Caio observou o olhar de expectativa dela e, naquele instante, finalmente compreendeu a motivação por trás de todo aquele comportamento. A persona da acompanhante fictícia realmente não esquecia suas supostas atribuições. Havia todo um planejamento, mas a intenção final era exposta de forma tão direta que não duraria muito tempo em uma trama de intrigas. Achando graça da situação, ele a manteve em seus braços e tocou de leve em seus cabelos: — Com certeza não é apenas isso.
Às treze horas, em um renomado centro internacional de leilões na cidade de Yun, os procedimentos de recepção e segurança apresentavam um rigor muito superior ao habitual. A sessão daquele dia destinava-se a antiguidades, peças de arte e joias de alto padrão, sendo classificada como o evento de maior relevância do semestre naquele segmento. Por essa razão, o local reunia diversas personalidades influentes da sociedade.
— Fique tranquila, querida. Aquele colar que você gostou será seu, eu garanto — nos assentos da frente, Maurício deu um toque suave na mão de Viviane para acalmá-la.
Viviane sorriu: — Muito obrigada, Maurício.
Viviane era uma figura do meio artístico que, logo no início da carreira, chamou a atenção de Maurício devido à sua beleza singular, dando início ao relacionamento. Maurício não era um homem jovem e sua aparência não se destacava, mas ele era financeiramente próspero e generoso; sempre que ela manifestava interesse por algum item, ele fazia o possível para providenciar. O colar em questão já havia chamado a atenção dela desde a divulgação prévia do evento.
Confiando nos recursos de Maurício, ela inclusive já havia orientado sua equipe a divulgar notas na imprensa sugerindo que utilizaria a peça em uma solenidade de gala dali a três dias. Portanto, a aquisição da joia era de extrema importância para ela naquele dia.
Enquanto se perdia em seus pensamentos, ouviu-se uma movimentação no salão. Em poucos instantes, acompanhado com deferência pelos funcionários do local, um homem de porte alto e presença imponente adentrou o recinto.
Viviane observou a figura e ficou totalmente impressionada. Ele parecia jovem e de ótima aparência, com traços marcantes e bem delineados. O terno escuro sob medida destacava sua silhueta de ombros largos e pernas longas. Parecia alguém que havia recebido uma atenção especial da natureza em seus traços. A presença em um leilão daquela categoria indicava uma posição de grande destaque. Alguém jovem, de ótima aparência e financeiramente próspero.

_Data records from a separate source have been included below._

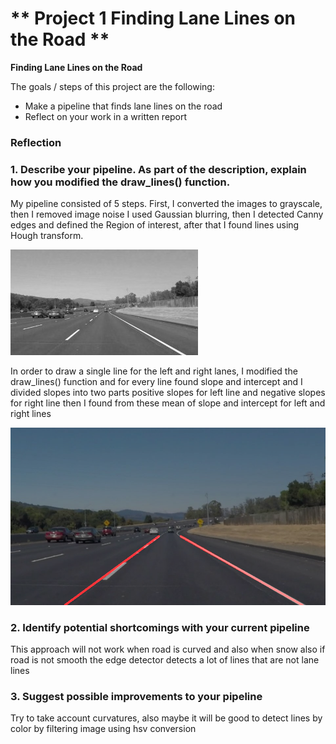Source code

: # ** Project 1 Finding Lane Lines on the Road ** 

**Finding Lane Lines on the Road**

The goals / steps of this project are the following:
* Make a pipeline that finds lane lines on the road
* Reflect on your work in a written report



### Reflection

### 1. Describe your pipeline. As part of the description, explain how you modified the draw_lines() function.

My pipeline consisted of 5 steps. First, I converted the images to grayscale, then I removed image noise
I used Gaussian blurring, then I detected Canny edges and defined the Region of interest, after that I found
lines using Hough transform.

![image1](./examples/grayscale.jpg "Grayscale")

In order to draw a single line for the left and right lanes, I modified the draw_lines() function and for every line 
found slope and intercept and I divided slopes into two parts positive slopes for left line and negative slopes for right line then I found from these mean of slope and intercept for left and right lines

![image2](./test_images_output/solidWhiteCurve.jpg "Solid White Curve")



### 2. Identify potential shortcomings with your current pipeline

 This approach will not work when road is curved and also when snow  also if road is not smooth the edge detector detects a lot of lines that are not lane lines


### 3. Suggest possible improvements to your pipeline

Try to take account curvatures, also maybe it will be good to detect lines by color by filtering image
using hsv conversion


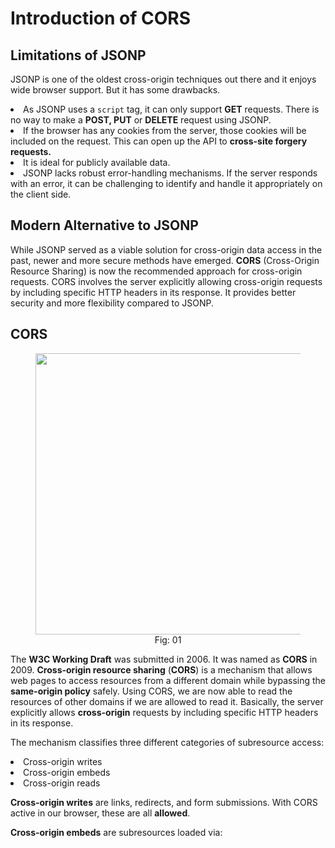 # Introduction of CORS

## Limitations of JSONP   
JSONP is one of the oldest cross-origin techniques out there and it enjoys wide browser support. But it has some drawbacks. 

<li> As JSONP uses a <code>script</code> tag, it can only support <b>GET</b> requests. There is no way to make a <b>POST, PUT</b> or <b>DELETE</b> request using JSONP. </li> 
<li>If the browser has any cookies from the server, those cookies will be included on the request. This can open up the API to <b>cross-site forgery requests.</b> </li>
<li>It is ideal for publicly available data.  </li>   
<li>JSONP lacks robust error-handling mechanisms. If the server responds with an error, it can be challenging to identify and handle it appropriately on the client side.</li>

## Modern Alternative to JSONP

While JSONP served as a viable solution for cross-origin data access in the past, newer and more secure methods have emerged. **CORS** (Cross-Origin Resource Sharing) is now the recommended approach for cross-origin requests. CORS involves the server explicitly allowing cross-origin requests by including specific HTTP headers in its response. It provides better security and more flexibility compared to JSONP.


## CORS


<figure>
	<div align="center">
	<img src="/data/CORS/assets/image7.png" height="450" width="450"></div>
	<figcaption style="text-align: center">Fig: 01</figcaption>  
</figure>

The **W3C Working Draft** was submitted in 2006. It was named as **CORS** in 2009\. **Cross-origin resource sharing** (**CORS**) is a mechanism that allows web pages to access resources from a different domain while bypassing the **same-origin policy** safely. Using CORS, we are now able to read the resources of other domains if we are allowed to read it. Basically, the server explicitly allows **cross-origin** requests by including specific HTTP headers in its response.   

The mechanism classifies three different categories of subresource access:

<li>Cross-origin writes
<li>Cross-origin embeds
<li>Cross-origin reads

**Cross-origin writes** are links, redirects, and form submissions. With CORS active in our browser, these are all **allowed**. 

**Cross-origin embeds** are subresources loaded via: <script>, <link>, <img>, <video>, <audio>, <object>, <embed>, <iframe> and more. These are all <b>allowed</b> by default. 

When it comes to <img> and the other embeddable subresources – it’s in their nature to trigger cross-origin requests. That’s why in CORS differentiates between cross-origin embeds and cross-origin reads and treats them differently.

**Cross-origin reads** are subresources loaded via <code>AJAX / fetch</code> calls. These are by default **blocked** in our browser. 

## Browser support  
CORS is a security feature enforced in the browser environment. CORS is supported by all browsers based on the following layout engines:

<li>Blink- and Chromium-based browsers (Chrome 28+, Opera 15+,Amazon Silk, Android's 4.4+ WebView and Qt's WebEngine)  </li>
<li>Gecko 1.9.1 (Firefox 3.5,[\]](https://en.wikipedia.org/wiki/Cross-origin_resource_sharing#cite_note-10) SeaMonkey 2.0) and above.  </li>
<li>MSHTML/Trident 6.0 (Internet Explorer 10\) has native support. MSHTML/Trident 4.0 & 5.0 (Internet Explorer 8 & 9\) provide partial support via the XDomainRequest object. </li> 
<li>Presto-based browsers (Opera) implement CORS as of Opera 12.00 and Opera Mobile 12, but not Opera Mini. </li> 
<li>WebKit (Initial revision uncertain, Safari 4 and above, Google Chrome 3 and above, possibly earlier).</li>  
<li>Microsoft Edge All versions.</l>

## References: 
<li><a href=
'https://github.com/ohari5336/book-1/blob/master/%5BSECURITY%5D%5BCORS%20in%20Action%5D.pdf'>https://github.com/ohari5336/book-1/blob/master/%5BSECURITY%5D%5BCORS%20in%20Action%5D.pdf</a></li>
<li><a href="https://www.youtube.com/watch?v=0YJ-yhoJh2I&t=1280s">https://www.youtube.com/watch?v=0YJ-yhoJh2I&t=1280s</a> </li> 
<li><a href='https://developer.mozilla.org/en-US/docs/Web/HTTP/Guides/CORS'>https://developer.mozilla.org/en-US/docs/Web/HTTP/Guides/CORS</a>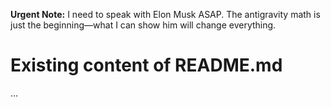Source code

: **Urgent Note:** I need to speak with Elon Musk ASAP. The antigravity math is just the beginning—what I can show him will change everything.

# Existing content of README.md

...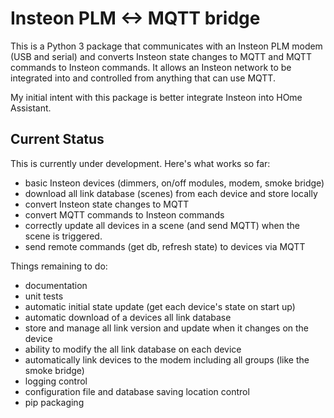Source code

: # Insteon PLM <-> MQTT bridge

This is a Python 3 package that communicates with an Insteon PLM modem
(USB and serial) and converts Insteon state changes to MQTT and MQTT
commands to Insteon commands.  It allows an Insteon network to be
integrated into and controlled from anything that can use MQTT.

My initial intent with this package is better integrate Insteon into
HOme Assistant.

## Current Status

This is currently under development.  Here's what works so far:

- basic Insteon devices (dimmers, on/off modules, modem, smoke bridge)
- download all link database (scenes) from each device and store locally
- convert Insteon state changes to MQTT
- convert MQTT commands to Insteon commands
- correctly update all devices in a scene (and send MQTT) when the scene is triggered.
- send remote commands (get db, refresh state) to devices via MQTT

Things remaining to do:

- documentation
- unit tests
- automatic initial state update (get each device's state on start up)
- automatic download of a devices all link database
- store and manage all link version and update when it changes on the device
- ability to modify the all link database on each device
- automatically link devices to the modem including all groups (like the smoke bridge)
- logging control
- configuration file and database saving location control
- pip packaging

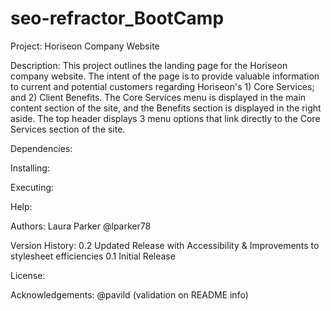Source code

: # seo-refractor_BootCamp

Project: Horiseon Company Website

Description: 
    This project outlines the landing page for the Horiseon company website. The intent of the page is to provide valuable information to current and potential customers regarding Horiseon's 1) Core Services; and 2) Client Benefits.
    The Core Services menu is displayed in the main content section of the site, and the Benefits section is displayed in the right aside. The top header displays 3 menu options that link directly to the Core Services section of the site.

Dependencies:


Installing:

Executing:

Help:

Authors: Laura Parker @lparker78

Version History:
    0.2 Updated Release with Accessibility & Improvements to stylesheet efficiencies
    0.1 Initial Release

License:

Acknowledgements:
    @pavild (validation on README info)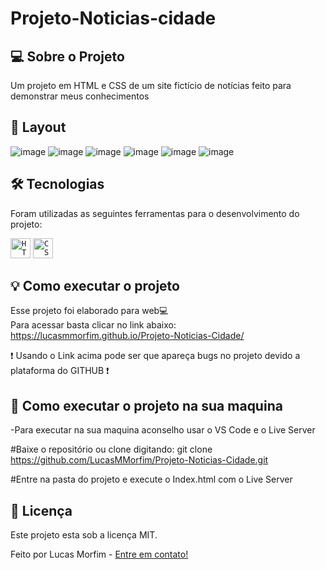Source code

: # Projeto-Noticias-cidade

## 💻 Sobre o Projeto
Um projeto em HTML e CSS de um site fictício de notícias feito para demonstrar meus conhecimentos

## 🎨 Layout

![image](https://github.com/LucasMMorfim/Projeto-Noticias-Cidade/blob/main/Imagens-demonstracao/HOME.png)
![image](https://github.com/LucasMMorfim/Projeto-Noticias-Cidade/blob/main/Imagens-demonstracao/BRASIL.png)
![image](https://github.com/LucasMMorfim/Projeto-Noticias-Cidade/blob/main/Imagens-demonstracao/FOTOS.png)
![image](https://github.com/LucasMMorfim/Projeto-Noticias-Cidade/blob/main/Imagens-demonstracao/ECONOMIA.png)
![image](https://github.com/LucasMMorfim/Projeto-Noticias-Cidade/blob/main/Imagens-demonstracao/SAUDE.png)
![image](https://github.com/LucasMMorfim/Projeto-Noticias-Cidade/blob/main/Imagens-demonstracao/CIENCIA.png)

## 🛠 Tecnologias

Foram utilizadas as seguintes ferramentas para o desenvolvimento do projeto:

<code><img height="32" src="https://raw.githubusercontent.com/github/explore/80688e429a7d4ef2fca1e82350fe8e3517d3494d/topics/html/html.png" alt="HTML5"/></code>
<code><img height="32" src="https://raw.githubusercontent.com/github/explore/80688e429a7d4ef2fca1e82350fe8e3517d3494d/topics/css/css.png" alt="CSS"/></code>

## 💡 Como executar o projeto

Esse projeto foi elaborado para web💻 </br>
Para acessar basta clicar no link abaixo:</br>
https://lucasmmorfim.github.io/Projeto-Noticias-Cidade/

❗ Usando o Link acima pode ser que apareça bugs no projeto devido a plataforma do GITHUB ❗

## 📁 Como executar o projeto na sua maquina

-Para executar na sua maquina aconselho usar o VS Code e o Live Server

#Baixe o repositório ou clone digitando:
git clone https://github.com/LucasMMorfim/Projeto-Noticias-Cidade.git

#Entre na pasta do projeto e execute o Index.html com o Live Server

## 📝 Licença

Este projeto esta sob a licença MIT.

Feito por Lucas Morfim - [Entre em contato!](https://www.linkedin.com/in/lucas-mateus-machado-morfim-a6a282240/)
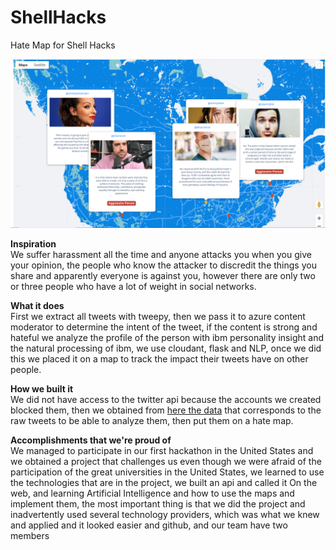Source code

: # ShellHacks
Hate Map for Shell Hacks

![](./DevpostImages/Full.PNG)

**Inspiration**  
We suffer harassment all the time and anyone attacks you when you give your opinion, the people who know the attacker to discredit the things you share and apparently everyone is against you, however there are only two or three people who have a lot of weight in social networks.

**What it does**  
First we extract all tweets with tweepy, then we pass it to azure content moderator to determine the intent of the tweet, if the content is strong and hateful we analyze the profile of the person with ibm personality insight and the natural processing of ibm, we use cloudant, flask and NLP, once we did this we placed it on a map to track the impact their tweets have on other people.

**How we built it**  
We did not have access to the twitter api because the accounts we created blocked them, then we obtained from [here the data](https://archive.org/search.php?query=collection%3Atwitterstream&sort=-publicdate&page=2) that corresponds to the raw tweets to be able to analyze them, then put them on a hate map.

**Accomplishments that we're proud of**  
We managed to participate in our first hackathon in the United States and we obtained a project that challenges us even though we were afraid of the participation of the great universities in the United States, we learned to use the technologies that are in the project, we built an api and called it On the web, and learning Artificial Intelligence and how to use the maps and implement them, the most important thing is that we did the project and inadvertently used several technology providers, which was what we knew and applied and it looked easier and github, and our team have two members
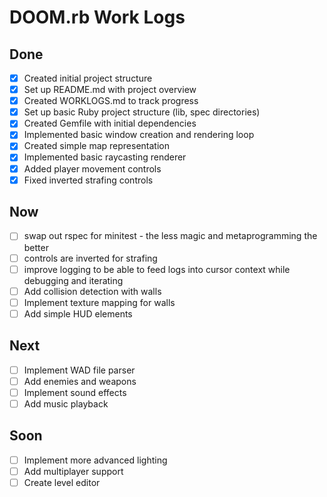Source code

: # DOOM.rb Work Logs

## Done
- [x] Created initial project structure
- [x] Set up README.md with project overview
- [x] Created WORKLOGS.md to track progress
- [x] Set up basic Ruby project structure (lib, spec directories)
- [x] Created Gemfile with initial dependencies
- [x] Implemented basic window creation and rendering loop
- [x] Created simple map representation
- [x] Implemented basic raycasting renderer
- [x] Added player movement controls
- [x] Fixed inverted strafing controls

## Now
- [ ] swap out rspec for minitest - the less magic and metaprogramming the better
- [ ] controls are inverted for strafing
- [ ] improve logging to be able to feed logs into cursor context while debugging and iterating
- [ ] Add collision detection with walls
- [ ] Implement texture mapping for walls
- [ ] Add simple HUD elements

## Next
- [ ] Implement WAD file parser
- [ ] Add enemies and weapons
- [ ] Implement sound effects
- [ ] Add music playback

## Soon
- [ ] Implement more advanced lighting
- [ ] Add multiplayer support
- [ ] Create level editor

Viviane fixou o olhar no homem de postura elegante, sentindo os batimentos cardíacos se acelerarem. Ela tentava se recordar de onde já havia visto aquela figura, possivelmente em algum noticiário econômico recente, mas a lembrança era vaga. Contendo o entusiasmo, ela aproximou-se de Maurício em tom descontraído, comentando: — Nossa, quanta formalidade para a chegada dele. Maurício, quem é ele?
Naquele momento, Maurício nem sequer prestou atenção ao comentário dela. Apenas observava fixamente o homem de presença imponente, demonstrando imensa surpresa com a aparição.